Search code examples
dockerdocker-composedocker-in-docker

How do I re-share volumes between Docker-in-Docker containers?


I have mounted a volume shared to my service main. Now I am trying to mount that same volume to another container client, that is started with docker-compose up client from within the main container (Docker-in-Docker):

version: "3.8"

# set COMPOSE_PROJECT_NAME=default before running `docker-compose up main`

services:
  main:
    image: rbird/docker-compose:python-3.9-slim-buster
    privileged: true
    entrypoint: docker-compose up client # start client
    volumes:
      - //var/run/docker.sock:/var/run/docker.sock
      - ./docker-compose.yml:/docker-compose.yml
      - ./shared:/shared

  client:
    image: alpine
    entrypoint: sh -c "ls shared*"
    profiles:
      - do-not-run-directly
    volumes:
      - /shared:/shared1
      - ./shared:/shared2

The output I get is:

[+] Running 2/2
 - Network test_default   Created                                                                                                                                                                                       0.0s
 - Container test_main_1  Started                                                                                                                                                                                       0.9s
Attaching to main_1
Recreating default_client_1 ... done
Attaching to default_client_1
main_1  | client_1  | shared1:
main_1  | client_1  |
main_1  | client_1  | shared2:
main_1  | default_client_1 exited with code 0
main_1 exited with code 0

So the folders /shared2 and /shared2 are empty, although they contain files in the host directory as well as in the main container.

How do I re-share volumes between containers?

Or is there a way to share a host directory between all containers, even the ones started by one of the containers?


Solution

  • The cleanest answer here is to delete the main: container and the profiles: block for the client: container, and run docker-compose on the host directly.


    The setup you have here uses the host's Docker socket. (It is not "Docker-in-Docker"; that setup generally is the even more confusing case of running a second Docker daemon in a container.) This means that the Docker Compose instance inside the container sends instructions to the host's Docker daemon telling it what containers to start. You're mounting the docker-compose.yml file in the container's root directory, so the ./shared path is interpreted relative to / as well.

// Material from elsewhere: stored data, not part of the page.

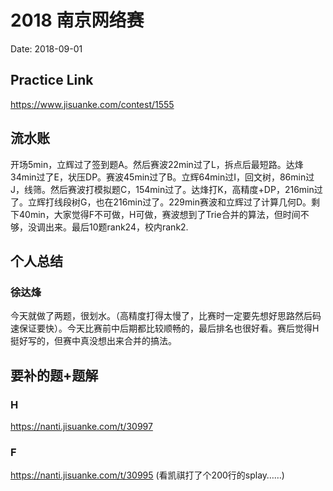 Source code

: # 2018 南京网络赛
Date: 2018-09-01

## Practice Link
https://www.jisuanke.com/contest/1555

## 流水账
开场5min，立辉过了签到题A。然后赛波22min过了L，拆点后最短路。达烽34min过了E，状压DP。赛波45min过了B。立辉64min过I，回文树，86min过J，线筛。然后赛波打模拟题C，154min过了。达烽打K，高精度+DP，216min过了。立辉打线段树G，也在216min过了。229min赛波和立辉过了计算几何D。剩下40min，大家觉得F不可做，H可做，赛波想到了Trie合并的算法，但时间不够，没调出来。最后10题rank24，校内rank2.
## 个人总结
### 徐达烽
今天就做了两题，很划水。（高精度打得太慢了，比赛时一定要先想好思路然后码速保证要快）。今天比赛前中后期都比较顺畅的，最后排名也很好看。赛后觉得H挺好写的，但赛中真没想出来合并的搞法。
## 要补的题+题解
### H
https://nanti.jisuanke.com/t/30997
### F
https://nanti.jisuanke.com/t/30995
(看凯祺打了个200行的splay……)

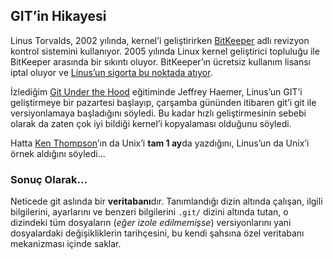 ## GIT’in Hikayesi

Linus Torvalds, 2002 yılında, kernel’i geliştirirken [BitKeeper][1] adlı
revizyon kontrol sistemini kullanıyor. 2005 yılında Linux kernel geliştirici
topluluğu ile BitKeeper arasında bir sıkıntı oluyor. BitKeeper’ın ücretsiz
kullanım lisansı iptal oluyor ve [Linus’un sigorta bu noktada atıyor][2].

İzlediğim [Git Under the Hood][3] eğitiminde Jeffrey Haemer, Linus’un GIT’i
geliştirmeye bir pazartesi başlayıp, çarşamba gününden itibaren git’i git ile
versiyonlamaya başladığını söyledi. Bu kadar hızlı geliştirmesinin sebebi olarak da
zaten çok iyi bildiği kernel’i kopyalaması olduğunu söyledi.

Hatta [Ken Thompson][4]’ın da Unix’i **tam 1 ay**da yazdığını, Linus’un da
Unix’i örnek aldığını söyledi...

### Sonuç Olarak...

Neticede git aslında bir **veritabanı**dır. Tanımlandığı dizin altında
çalışan, ilgili bilgilerini, ayarlarını ve benzeri bilgilerini `.git/` dizini
altında tutan, o dizindeki tüm dosyaların (*eğer izole edilmemişse*)
versiyonlarını yani dosyalardaki değişikliklerin tarihçesini, bu kendi şahsına
özel veritabanı mekanizması içinde saklar.

[1]: http://www.bitkeeper.com/
[2]: https://git-scm.com/book/en/v2/Getting-Started-A-Short-History-of-Git
[3]: https://www.safaribooksonline.com/library/view/git-under-the/9780134133928/
[4]: https://en.wikipedia.org/wiki/Ken_Thompson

    This means the host's Docker daemon is receiving a request to create a container with /shared mounted on /shared1 inside the new container, and also with /shared (./shared, relative to the path /) mounted on /shared2. The host's Docker daemon creates this container using host paths. If you look on your host system, you will probably see an empty /shared directory in the host filesystem root, and if you create files there they will appear in the new container's /shared1 and /shared2 directories.

    In general, there is no way to mount one container's filesystem to another. If you're trying to run docker (or docker-compose) from a container, you have to have external knowledge of which of your own filesystems are volumes mounts and what exactly has been mounted.

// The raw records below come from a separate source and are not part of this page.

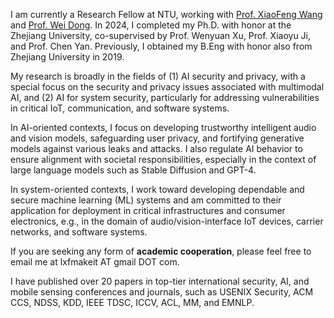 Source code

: I am currently a Research Fellow at NTU, working with <a href="https://scholar.google.com/citations?user=pONu-5EAAAAJ&hl=en">Prof. XiaoFeng Wang</a> and <a href="https://weidong.hk/">Prof. Wei Dong</a>. In 2024, I completed my Ph.D. with honor at the Zhejiang University, co-supervised by Prof. Wenyuan Xu, Prof. Xiaoyu Ji, and Prof. Chen Yan. Previously, I obtained my B.Eng with honor also from Zhejiang University in 2019.

My research is broadly in the fields of (1) AI security and privacy, with a special focus on the security and privacy issues associated with multimodal AI, and (2) AI for system security, particularly for addressing vulnerabilities in critical IoT, communication, and software systems.

In AI-oriented contexts, I focus on developing trustworthy intelligent audio and vision models, safeguarding user privacy, and fortifying generative models against various leaks and attacks. I also regulate AI behavior to ensure alignment with societal responsibilities, especially in the context of large language models such as Stable Diffusion and GPT-4.

In system-oriented contexts, I work toward developing dependable and secure machine learning (ML) systems and am committed to their application for deployment in critical infrastructures and consumer electronics, e.g., in the domain of audio/vision-interface IoT devices, carrier networks, and software systems.

If you are seeking any form of <b>academic cooperation</b>, please feel free to email me at lxfmakeit AT gmail DOT com.

I have published over 20 papers in top-tier international security, AI, and mobile sensing conferences and journals, such as USENIX Security, ACM CCS, NDSS, KDD, IEEE TDSC, ICCV, ACL, MM, and EMNLP.
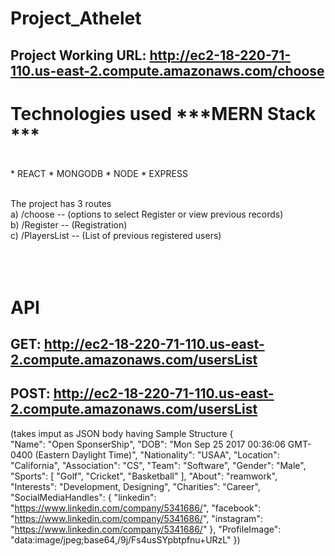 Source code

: # Project_Athelet

## Project Working URL: http://ec2-18-220-71-110.us-east-2.compute.amazonaws.com/choose

# Technologies used ***MERN Stack ***<br/>
<br/>
* REACT 
* MONGODB 
* NODE
* EXPRESS
<br/><br/>

The project has 3 routes <br/>
a) /choose  -- (options to select Register or view previous records)<br/>
b) /Register  -- (Registration)<br/>
c) /PlayersList  -- (List of previous registered users)<br/><br/>
<br/><br/>

# API
## GET: http://ec2-18-220-71-110.us-east-2.compute.amazonaws.com/usersList <br/>


## POST: http://ec2-18-220-71-110.us-east-2.compute.amazonaws.com/usersList <br/>

(takes imput as JSON body having 
Sample Structure
{    
    "Name": "Open SponserShip",
    "DOB": "Mon Sep 25 2017 00:36:06 GMT-0400 (Eastern Daylight Time)",
    "Nationality": "USAA",
    "Location": "California",
    "Association": "CS",
    "Team": "Software",
    "Gender": "Male",
    "Sports": [
        "Golf",
        "Cricket",
        "Basketball"
    ],
    "About": "reamwork",
    "Interests": "Development, Designing",
    "Charities": "Career",
    "SocialMediaHandles": {
        "linkedin": "https://www.linkedin.com/company/5341686/",
        "facebook": "https://www.linkedin.com/company/5341686/",
        "instagram": "https://www.linkedin.com/company/5341686/"
    },
    "ProfileImage": "data:image/jpeg;base64,/9j/Fs4usSYpbtpfnu+URzL"
})
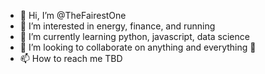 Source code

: - 👋 Hi, I’m @TheFairestOne
- 👀 I’m interested in energy, finance, and running
- 🌱 I’m currently learning python, javascript, data science
- 💞️ I’m looking to collaborate on anything and everything 🙂
- 📫 How to reach me TBD

<!---
TheFairestOne/TheFairestOne is a ✨ special ✨ repository because its `README.md` (this file) appears on your GitHub profile.
You can click the Preview link to take a look at your changes.
--->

    If you can, avoid both the approaches of containers launching other containers and of sharing volumes between containers. If it's possible to launch another container, and that other container can mount arbitrary parts of the host filesystem, then you can pretty trivially root the entire host. In addition to the security concerns, the path complexities you note here are difficult to get around. Sharing volumes doesn't work well in non-Docker environments (in Kubernetes, for example, it's hard to get a ReadWriteMany volume and containers generally won't be on the same host as each other) and there are complexities around permissions and having multiple readers and writers on the same files.

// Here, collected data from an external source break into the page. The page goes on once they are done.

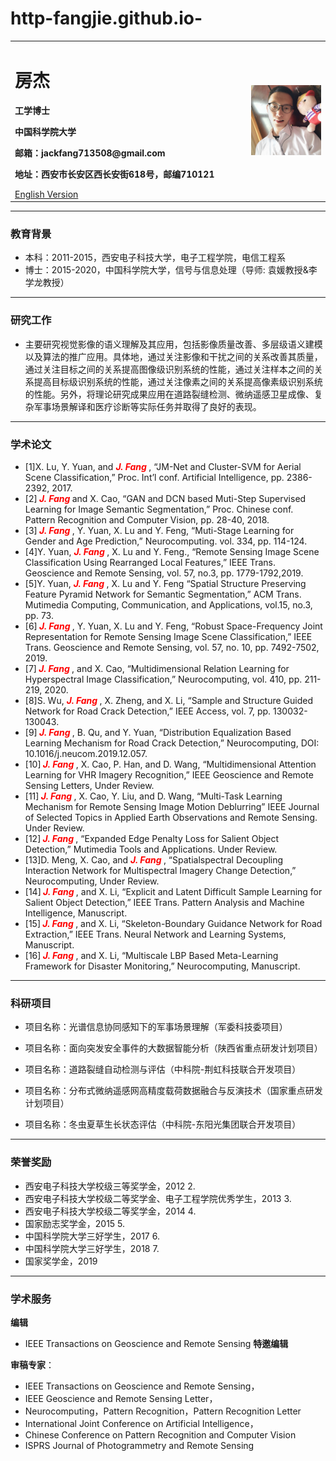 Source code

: # http-fangjie.github.io-
<div>
<table border="0">
  <tr>
    <td width="75%">
      <h1>房杰</h1>
      <p><b>工学博士</b></p>
      <p><b>中国科学院大学</b></p>
      <p><b>邮箱：jackfang713508@gmail.com</b></p>
      <p><b>地址：西安市长安区西长安街618号，邮编710121 </b></p>
      <a href="/index-en.md">English Version</a>
    </td>
    <td width="25%">
      <img src="JackFang.jpg" width="100%">
    </td>
  </tr>
</table>
</div>

---

### 教育背景

- 本科：2011-2015，西安电子科技大学，电子工程学院，电信工程系 
- 博士：2015-2020，中国科学院大学，信号与信息处理（导师: 袁媛教授&李学龙教授） 

---


### 研究工作

- 主要研究视觉影像的语义理解及其应用，包括影像质量改善、多层级语义建模以及算法的推广应用。具体地，通过关注影像和干扰之间的关系改善其质量，通过关注目标之间的关系提高图像级识别系统的性能，通过关注样本之间的关系提高目标级识别系统的性能，通过关注像素之间的关系提高像素级识别系统的性能。另外，将理论研究成果应用在道路裂缝检测、微纳遥感卫星成像、复杂军事场景解译和医疗诊断等实际任务并取得了良好的表现。

---


### 学术论文

- [1]X. Lu, Y. Yuan, and ***<font color=red> J. Fang </font>***, “JM-Net and Cluster-SVM for Aerial Scene Classification,” Proc. Int’l conf. Artificial Intelligence, pp. 2386-2392, 2017. 
- [2]***<font color=red> J. Fang </font>*** and X. Cao, “GAN and DCN based Muti-Step Supervised Learning for Image Semantic Segmentation,” Proc. Chinese conf. Pattern Recognition and Computer Vision, pp. 28-40, 2018. 
- [3]***<font color=red> J. Fang </font>***, Y. Yuan, X. Lu and Y. Feng, “Muti-Stage Learning for Gender and Age Prediction,” Neurocomputing. vol. 334, pp. 114-124.
- [4]Y. Yuan, ***<font color=red> J. Fang </font>***, X. Lu and Y. Feng., “Remote Sensing Image Scene Classification Using Rearranged Local Features,” IEEE Trans. Geoscience and Remote Sensing, vol. 57, no.3, pp. 1779-1792,2019. 
- [5]Y. Yuan, ***<font color=red> J. Fang </font>***, X. Lu and Y. Feng “Spatial Structure Preserving Feature Pyramid Network for Semantic Segmentation,” ACM Trans. Mutimedia Computing, Communication, and Applications, vol.15, no.3, pp. 73. 
- [6]***<font color=red> J. Fang </font>***, Y. Yuan, X. Lu and Y. Feng, “Robust Space-Frequency Joint Representation for Remote Sensing Image Scene Classification,” IEEE Trans. Geoscience and Remote Sensing, vol. 57, no. 10, pp. 7492-7502, 2019. 
- [7]***<font color=red> J. Fang </font>***, and X. Cao, “Multidimensional Relation Learning for Hyperspectral Image Classification,” Neurocomputing, vol. 410, pp. 211-219, 2020. 
- [8]S. Wu, ***<font color=red> J. Fang </font>***, X. Zheng, and X. Li, “Sample and Structure Guided Network for Road Crack Detection,” IEEE Access, vol. 7, pp. 130032-130043. 
- [9]***<font color=red> J. Fang </font>***, B. Qu, and Y. Yuan, “Distribution Equalization Based Learning Mechanism for Road Crack Detection,” Neurocomputing, DOI: 10.1016/j.neucom.2019.12.057. 
- [10]***<font color=red> J. Fang </font>***, X. Cao, P. Han, and D. Wang, “Multidimensional Attention Learning for VHR Imagery Recognition,” IEEE Geoscience and Remote Sensing Letters, Under Review. 
- [11]***<font color=red> J. Fang </font>***, X. Cao, Y. Liu, and D. Wang, “Multi-Task Learning Mechanism for Remote Sensing Image Motion Deblurring” IEEE Journal of Selected Topics in Applied Earth Observations and Remote Sensing. Under Review. 
- [12]***<font color=red> J. Fang </font>***, “Expanded Edge Penalty Loss for Salient Object Detection,” Mutimedia Tools and Applications. Under Review. 
- [13]D. Meng, X. Cao, and ***<font color=red> J. Fang </font>***, “Spatialspectral Decoupling Interaction Network for Multispectral Imagery Change Detection,” Neurocomputing, Under Review. 
- [14]***<font color=red> J. Fang </font>***, and X. Li, “Explicit and Latent Difficult Sample Learning for Salient Object Detection,” IEEE Trans. Pattern Analysis and Machine Intelligence, Manuscript. 
- [15]***<font color=red> J. Fang </font>***, and X. Li, “Skeleton-Boundary Guidance Network for Road Extraction,” IEEE Trans. Neural Network and Learning Systems, Manuscript. 
- [16]***<font color=red> J. Fang </font>***, and X. Li, “Multiscale LBP Based Meta-Learning Framework for Disaster Monitoring,” Neurocomputing, Manuscript.
             

---

### 科研项目
- 项目名称：光谱信息协同感知下的军事场景理解（军委科技委项目）

- 项目名称：面向突发安全事件的大数据智能分析（陕西省重点研发计划项目） 
   
- 项目名称：道路裂缝自动检测与评估（中科院-荆虹科技联合开发项目） 
    
- 项目名称：分布式微纳遥感网高精度载荷数据融合与反演技术（国家重点研发计划项目）
   
- 项目名称：冬虫夏草生长状态评估（中科院-东阳光集团联合开发项目）
   
---
### 荣誉奖励
-  西安电子科技大学校级三等奖学金，2012 2.
-  西安电子科技大学校级二等奖学金、电子工程学院优秀学生，2013 3. 
-  西安电子科技大学校级二等奖学金，2014 4. 
-  国家励志奖学金，2015 5. 
-  中国科学院大学三好学生，2017 6. 
-  中国科学院大学三好学生，2018 7.
-  国家奖学金，2019

---

### 学术服务

**编辑** 
- IEEE Transactions on Geoscience and Remote Sensing   **特邀编辑**

**审稿专家**： 
- IEEE Transactions on Geoscience and Remote Sensing，
- IEEE Geoscience and Remote Sensing Letter，
- Neurocomputing，Pattern Recognition，Pattern Recognition Letter
- International Joint Conference on Artificial Intelligence，
- Chinese Conference on Pattern Recognition and Computer Vision
- ISPRS Journal of Photogrammetry and Remote Sensing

    Instead, launch docker and docker-compose commands on the host only (as a privileged user on a non-developer system). If one container needs one-way publishing of read-only content to another, like static assets, create a custom image COPY --from= one image to the other. Otherwise consider using purpose-built network-accessible storage (like a database) that doesn't specifically depend on a filesystem and knows how to handle concurrent access.